Leave out any pictures and transcribe all other data below exactly.

= Task inputs =
- Opening Delimiter -

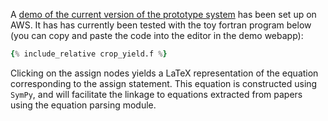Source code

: A [demo of the current version of the prototype
system](http://ec2-13-57-207-3.us-west-1.compute.amazonaws.com) has been set up
on AWS. It has has currently been tested with the toy fortran program below
(you can copy and paste the code into the editor in the demo webapp):

```fortran
{% include_relative crop_yield.f %}
```

Clicking on the assign nodes yields a LaTeX representation of the equation
corresponding to the assign statement. This equation is constructed using `SymPy`,
and will facilitate the linkage to equations extracted from papers using the
equation parsing module.

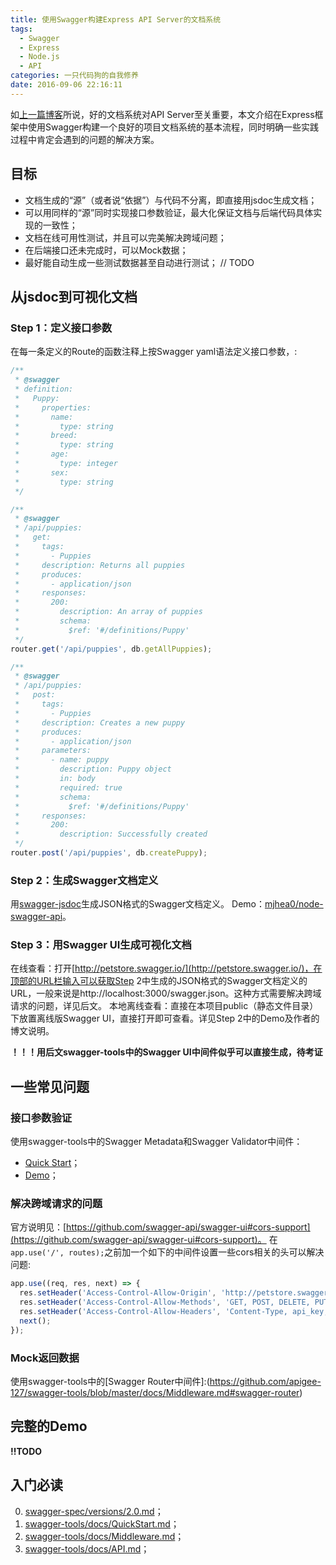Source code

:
 ```yaml
---
title: 使用Swagger构建Express API Server的文档系统
tags:
  - Swagger
  - Express
  - Node.js
  - API
categories: 一只代码狗的自我修养
date: 2016-09-06 22:16:11
---
```


如[上一篇博客](http://maples7.com/2016/09/05/%E6%9E%84%E5%BB%BA%E5%90%88%E6%A0%BC%E7%9A%84RESTful-API-Server/)所说，好的文档系统对API Server至关重要，本文介绍在Express框架中使用Swagger构建一个良好的项目文档系统的基本流程，同时明确一些实践过程中肯定会遇到的问题的解决方案。

## 目标
- 文档生成的“源”（或者说“依据”）与代码不分离，即直接用jsdoc生成文档；
- 可以用同样的“源”同时实现接口参数验证，最大化保证文档与后端代码具体实现的一致性；
- 文档在线可用性测试，并且可以完美解决跨域问题；
- 在后端接口还未完成时，可以Mock数据；              
- 最好能自动生成一些测试数据甚至自动进行测试；       // TODO

<!-- more -->
## 从jsdoc到可视化文档

### Step 1：定义接口参数
在每一条定义的Route的函数注释上按Swagger yaml语法定义接口参数，:
```js
/**
 * @swagger
 * definition:
 *   Puppy:
 *     properties:
 *       name:
 *         type: string
 *       breed:
 *         type: string
 *       age:
 *         type: integer
 *       sex:
 *         type: string
 */

/**
 * @swagger
 * /api/puppies:
 *   get:
 *     tags:
 *       - Puppies
 *     description: Returns all puppies
 *     produces:
 *       - application/json
 *     responses:
 *       200:
 *         description: An array of puppies
 *         schema:
 *           $ref: '#/definitions/Puppy'
 */
router.get('/api/puppies', db.getAllPuppies);

/**
 * @swagger
 * /api/puppies:
 *   post:
 *     tags:
 *       - Puppies
 *     description: Creates a new puppy
 *     produces:
 *       - application/json
 *     parameters:
 *       - name: puppy
 *         description: Puppy object
 *         in: body
 *         required: true
 *         schema:
 *           $ref: '#/definitions/Puppy'
 *     responses:
 *       200:
 *         description: Successfully created
 */
router.post('/api/puppies', db.createPuppy);
```

### Step 2：生成Swagger文档定义
用[swagger-jsdoc](https://github.com/Surnet/swagger-jsdoc)生成JSON格式的Swagger文档定义。
Demo：[mjhea0/node-swagger-api](https://github.com/mjhea0/node-swagger-api)。

### Step 3：用Swagger UI生成可视化文档
在线查看：打开[http://petstore.swagger.io/](http://petstore.swagger.io/)，在顶部的URL栏输入可以获取Step 2中生成的JSON格式的Swagger文档定义的URL，一般来说是http://localhost:3000/swagger.json。这种方式需要解决跨域请求的问题，详见后文。
本地离线查看：直接在本项目public（静态文件目录）下放置离线版Swagger UI，直接打开即可查看。详见Step 2中的Demo及作者的博文说明。

**！！！用后文swagger-tools中的Swagger UI中间件似乎可以直接生成，待考证**

## 一些常见问题

### 接口参数验证
使用swagger-tools中的Swagger Metadata和Swagger Validator中间件：
- [Quick Start](https://github.com/apigee-127/swagger-tools/blob/master/docs/QuickStart.md)；
- [Demo](https://github.com/apigee-127/swagger-tools/tree/master/examples)；

### 解决跨域请求的问题
官方说明见：[https://github.com/swagger-api/swagger-ui#cors-support](https://github.com/swagger-api/swagger-ui#cors-support)。
在`app.use('/', routes);`之前加一个如下的中间件设置一些cors相关的头可以解决问题: 
```js
app.use((req, res, next) => {
  res.setHeader('Access-Control-Allow-Origin', 'http://petstore.swagger.io');
  res.setHeader('Access-Control-Allow-Methods', 'GET, POST, DELETE, PUT, PATCH, OPTIONS');
  res.setHeader('Access-Control-Allow-Headers', 'Content-Type, api_key, Authorization');
  next();
});
```

### Mock返回数据
使用swagger-tools中的[Swagger Router中间件]:(https://github.com/apigee-127/swagger-tools/blob/master/docs/Middleware.md#swagger-router)

## 完整的Demo
**!!TODO**

## 入门必读
0. [swagger-spec/versions/2.0.md](http://swagger.io/specification/)；
1. [swagger-tools/docs/QuickStart.md](https://github.com/apigee-127/swagger-tools/blob/master/docs/QuickStart.md)；
2. [swagger-tools/docs/Middleware.md](https://github.com/apigee-127/swagger-tools/blob/master/docs/Middleware.md)；
3. [swagger-tools/docs/API.md](https://github.com/apigee-127/swagger-tools/blob/master/docs/API.md)；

- Closing Delimiter -

= Answer to this problem =
Source code

: A [demo of the current version of the prototype
system](http://ec2-13-57-207-3.us-west-1.compute.amazonaws.com) has been set up
on AWS. It has has currently been tested with the toy fortran program below
(you can copy and paste the code into the editor in the demo webapp):

```fortran
{% include_relative crop_yield.f %}
```

Clicking on the assign nodes yields a LaTeX representation of the equation
corresponding to the assign statement. This equation is constructed using `SymPy`,
and will facilitate the linkage to equations extracted from papers using the
equation parsing module.

Source code

:
 ```yaml
---
title: 使用Swagger构建Express API Server的文档系统
tags:
  - Swagger
  - Express
  - Node.js
  - API
categories: 一只代码狗的自我修养
date: 2016-09-06 22:16:11
---
```


如[上一篇博客](http://maples7.com/2016/09/05/%E6%9E%84%E5%BB%BA%E5%90%88%E6%A0%BC%E7%9A%84RESTful-API-Server/)所说，好的文档系统对API Server至关重要，本文介绍在Express框架中使用Swagger构建一个良好的项目文档系统的基本流程，同时明确一些实践过程中肯定会遇到的问题的解决方案。

## 目标
- 文档生成的“源”（或者说“依据”）与代码不分离，即直接用jsdoc生成文档；
- 可以用同样的“源”同时实现接口参数验证，最大化保证文档与后端代码具体实现的一致性；
- 文档在线可用性测试，并且可以完美解决跨域问题；
- 在后端接口还未完成时，可以Mock数据；              
- 最好能自动生成一些测试数据甚至自动进行测试；       // TODO

<!-- more -->
## 从jsdoc到可视化文档

### Step 1：定义接口参数
在每一条定义的Route的函数注释上按Swagger yaml语法定义接口参数，:
```js
/**
 * @swagger
 * definition:
 *   Puppy:
 *     properties:
 *       name:
 *         type: string
 *       breed:
 *         type: string
 *       age:
 *         type: integer
 *       sex:
 *         type: string
 */

/**
 * @swagger
 * /api/puppies:
 *   get:
 *     tags:
 *       - Puppies
 *     description: Returns all puppies
 *     produces:
 *       - application/json
 *     responses:
 *       200:
 *         description: An array of puppies
 *         schema:
 *           $ref: '#/definitions/Puppy'
 */
router.get('/api/puppies', db.getAllPuppies);

/**
 * @swagger
 * /api/puppies:
 *   post:
 *     tags:
 *       - Puppies
 *     description: Creates a new puppy
 *     produces:
 *       - application/json
 *     parameters:
 *       - name: puppy
 *         description: Puppy object
 *         in: body
 *         required: true
 *         schema:
 *           $ref: '#/definitions/Puppy'
 *     responses:
 *       200:
 *         description: Successfully created
 */
router.post('/api/puppies', db.createPuppy);
```

### Step 2：生成Swagger文档定义
用[swagger-jsdoc](https://github.com/Surnet/swagger-jsdoc)生成JSON格式的Swagger文档定义。
Demo：[mjhea0/node-swagger-api](https://github.com/mjhea0/node-swagger-api)。

### Step 3：用Swagger UI生成可视化文档
在线查看：打开[http://petstore.swagger.io/](http://petstore.swagger.io/)，在顶部的URL栏输入可以获取Step 2中生成的JSON格式的Swagger文档定义的URL，一般来说是http://localhost:3000/swagger.json。这种方式需要解决跨域请求的问题，详见后文。
本地离线查看：直接在本项目public（静态文件目录）下放置离线版Swagger UI，直接打开即可查看。详见Step 2中的Demo及作者的博文说明。

**！！！用后文swagger-tools中的Swagger UI中间件似乎可以直接生成，待考证**

## 一些常见问题

### 接口参数验证
使用swagger-tools中的Swagger Metadata和Swagger Validator中间件：
- [Quick Start](https://github.com/apigee-127/swagger-tools/blob/master/docs/QuickStart.md)；
- [Demo](https://github.com/apigee-127/swagger-tools/tree/master/examples)；

### 解决跨域请求的问题
官方说明见：[https://github.com/swagger-api/swagger-ui#cors-support](https://github.com/swagger-api/swagger-ui#cors-support)。
在`app.use('/', routes);`之前加一个如下的中间件设置一些cors相关的头可以解决问题: 
```js
app.use((req, res, next) => {
  res.setHeader('Access-Control-Allow-Origin', 'http://petstore.swagger.io');
  res.setHeader('Access-Control-Allow-Methods', 'GET, POST, DELETE, PUT, PATCH, OPTIONS');
  res.setHeader('Access-Control-Allow-Headers', 'Content-Type, api_key, Authorization');
  next();
});
```

### Mock返回数据
使用swagger-tools中的[Swagger Router中间件]:(https://github.com/apigee-127/swagger-tools/blob/master/docs/Middleware.md#swagger-router)

## 完整的Demo
**!!TODO**

## 入门必读
0. [swagger-spec/versions/2.0.md](http://swagger.io/specification/)；
1. [swagger-tools/docs/QuickStart.md](https://github.com/apigee-127/swagger-tools/blob/master/docs/QuickStart.md)；
2. [swagger-tools/docs/Middleware.md](https://github.com/apigee-127/swagger-tools/blob/master/docs/Middleware.md)；
3. [swagger-tools/docs/API.md](https://github.com/apigee-127/swagger-tools/blob/master/docs/API.md)；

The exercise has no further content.